We recently graduated from High Five, a junior version of Highlights, but the tenets of this publication remain the same. There are narratives, nonfiction, visuals, jokes, questions and answers, original poetry and artwork submitted by other kids and, what they may be best known for, hidden pictures puzzles. There is one hidden picture puzzle titled “What’s Wrong?”. The reader is supposed to find all of the silly things appearing in the illustration.
In the Q and A section of the most recent issue, a reader asked why Highlights never provides the answers to the “What’s Wrong?” puzzles. Here was the magazine’s reply:
We don’t provide answers for these scenes because what seems silly to one person may not seem silly to another. For example, a person wearing a space suit on the subway may seem wrong to one kid, but another might say, “That could be a person on the way to a costume party!”

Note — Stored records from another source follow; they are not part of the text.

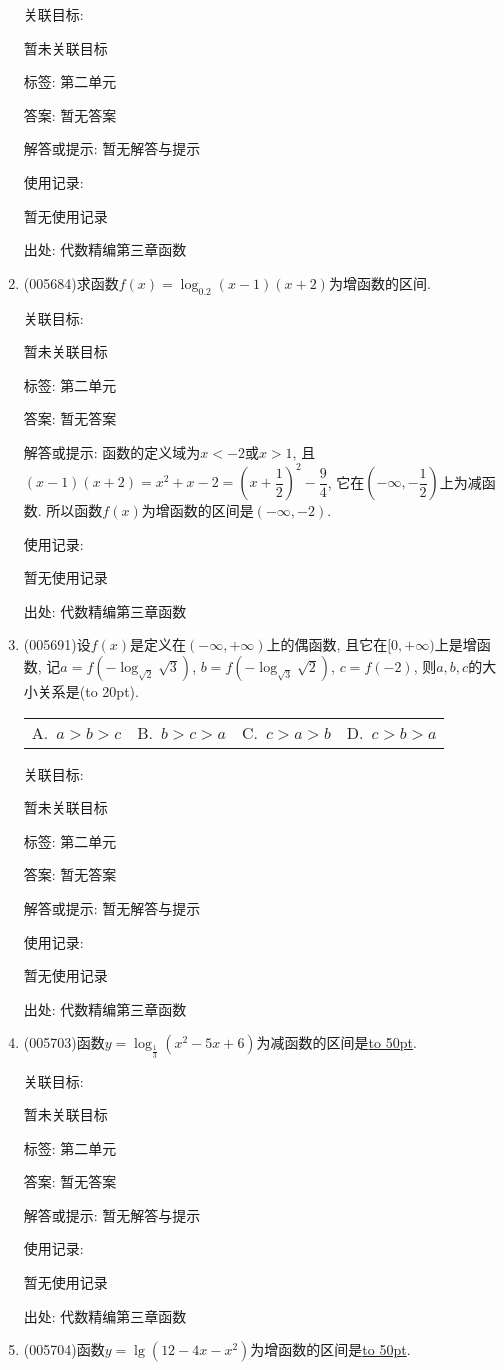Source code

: \documentclass[10pt,a4paper]{article}
\newcommand{\blank}[1]{\underline{\hbox to #1pt{}}}
\newcommand{\bracket}[1]{(\hbox to #1pt{})}
\newcommand{\fourch}[4]{\par\begin{tabular}{p{.23\textwidth}p{.23\textwidth}p{.23\textwidth}p{.23\textwidth}}
A.~#1 &B.~#2& C.~#3& D.~#4
\end{tabular}}
\begin{document}
\begin{enumerate}[1.]
关联目标:

暂未关联目标



标签: 第二单元

答案: 暂无答案

解答或提示: 暂无解答与提示

使用记录:

暂无使用记录


出处: 代数精编第三章函数
\item { (005684)}求函数$f(x)=\log_{0.2}(x-1)(x+2)$为增函数的区间.


关联目标:

暂未关联目标



标签: 第二单元

答案: 暂无答案

解答或提示: 函数的定义域为$x<-2$或$x>1$, 且$(x-1)(x+2)=x^2+x-2=(x+\dfrac 12)^2-\dfrac 94$, 它在$(-\infty ,-\dfrac 12)$上为减函数.
所以函数$f(x)$为增函数的区间是$(-\infty ,-2)$.

使用记录:

暂无使用记录


出处: 代数精编第三章函数
\item { (005691)}设$f(x)$是定义在$(-\infty ,+\infty)$上的偶函数, 且它在$[0,+\infty)$上是增函数, 记$a=f(-\log_{\sqrt 2}\sqrt 3)$, $b=f(-\log_{\sqrt 3}\sqrt 2)$, $c=f(-2)$, 则$a,b,c$的大小关系是\bracket{20}.
\fourch{$a>b>c$}{$b>c>a$}{$c>a>b$}{$c>b>a$}


关联目标:

暂未关联目标



标签: 第二单元

答案: 暂无答案

解答或提示: 暂无解答与提示

使用记录:

暂无使用记录


出处: 代数精编第三章函数
\item { (005703)}函数$y=\log_{\frac 13}(x^2-5x+6)$为减函数的区间是\blank{50}.


关联目标:

暂未关联目标



标签: 第二单元

答案: 暂无答案

解答或提示: 暂无解答与提示

使用记录:

暂无使用记录


出处: 代数精编第三章函数
\item { (005704)}函数$y=\lg (12-4x-x^2)$为增函数的区间是\blank{50}.



\end{enumerate}
\end{document}
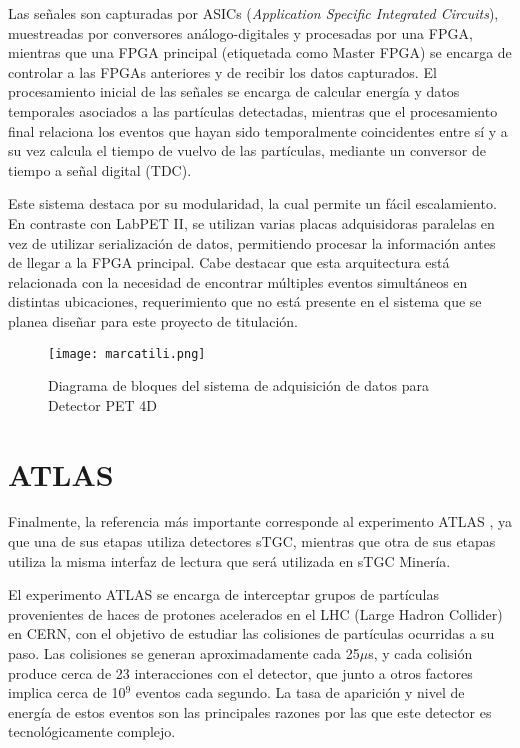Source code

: 	Las señales son capturadas por ASICs (\textit{Application Specific Integrated Circuits}), muestreadas por conversores análogo-digitales y procesadas por una FPGA, mientras que una FPGA principal (etiquetada como Master FPGA) se encarga de controlar a las FPGAs anteriores y de recibir los datos capturados. El procesamiento inicial de las señales se encarga de calcular energía y datos temporales asociados a las partículas detectadas, mientras que el procesamiento final relaciona los eventos que hayan sido temporalmente coincidentes entre sí y a su vez calcula el tiempo de vuelvo de las partículas, mediante un conversor de tiempo a señal digital (TDC).
	       	
	Este sistema destaca por su modularidad, la cual permite un fácil escalamiento. En contraste con LabPET II, se utilizan varias placas adquisidoras paralelas en vez de utilizar serialización de datos, permitiendo procesar la información antes de llegar a la FPGA principal. Cabe destacar que esta arquitectura está relacionada con la necesidad de encontrar múltiples eventos simultáneos en distintas ubicaciones, requerimiento que no está presente en el sistema que se planea diseñar para este proyecto de titulación. 
	
	\begin{figure}[h]
		\centering
		\texttt{[image: marcatili.png]}
		\caption{Diagrama de bloques del sistema de adquisición de datos para Detector PET 4D \cite{Marcatili2011DevelopmentDetector}}
		\label{fig:marcatili}
	\end{figure}
	
\newpage
\section{ATLAS}
\label{sec:atlas}
	Finalmente, la referencia más importante corresponde al experimento ATLAS \cite{Spieler2012ElectronicsAcquisition}, ya que una de sus etapas utiliza detectores sTGC, mientras que otra de sus etapas utiliza la misma interfaz de lectura que será utilizada en sTGC Minería.

	El experimento ATLAS se encarga de interceptar grupos de partículas provenientes de haces de protones acelerados en el LHC (Large Hadron Collider) en CERN, con el objetivo de estudiar las colisiones de partículas ocurridas a su paso. Las colisiones se generan aproximadamente cada 25$\mu$s\cite{Whiteson2016TheSystem}, y cada colisión produce cerca de 23 interacciones con el detector, que junto a otros factores implica cerca de 10$^9$ eventos cada segundo. La tasa de aparición y nivel de energía de estos eventos son las principales razones por las que este detector es tecnológicamente complejo.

Is this not the most brilliant answer to everything that is wrong with accountability in public education today? I don’t know about you, but I am ready for the editors and writers of Highlights to take the reins of the Department of Education. This ridiculous focus on standardized assessments as the primary focus on student achievement has led to school leaders and teachers teaching to the test and forgoing what they know is best for kids.
Like Highlights motto, we can also have fun with a purpose. There is no reason to wait for the political climate to change to make this happen. Teach with intention. Bring in authentic texts. Avoid cookie cutter curriculum that assumes some random publisher or expert is a better teacher than you. Ask open-ended questions and celebrate divergent thinking. Speak up to your school leaders and ask how the current district initiatives are benefiting students now and in the future, both academically and as people. Even though I place blame on the powers that be, I refuse to use it as an excuse for not teaching well.
I’ll end this rant with how Highlights closed out their response to the young person who wondered why the answers weren’t provided for their puzzles:
Look closely at the “What’s Wrong?” puzzles, compare what you see to what you know, think creatively – and have fun! What’s silly is up to you.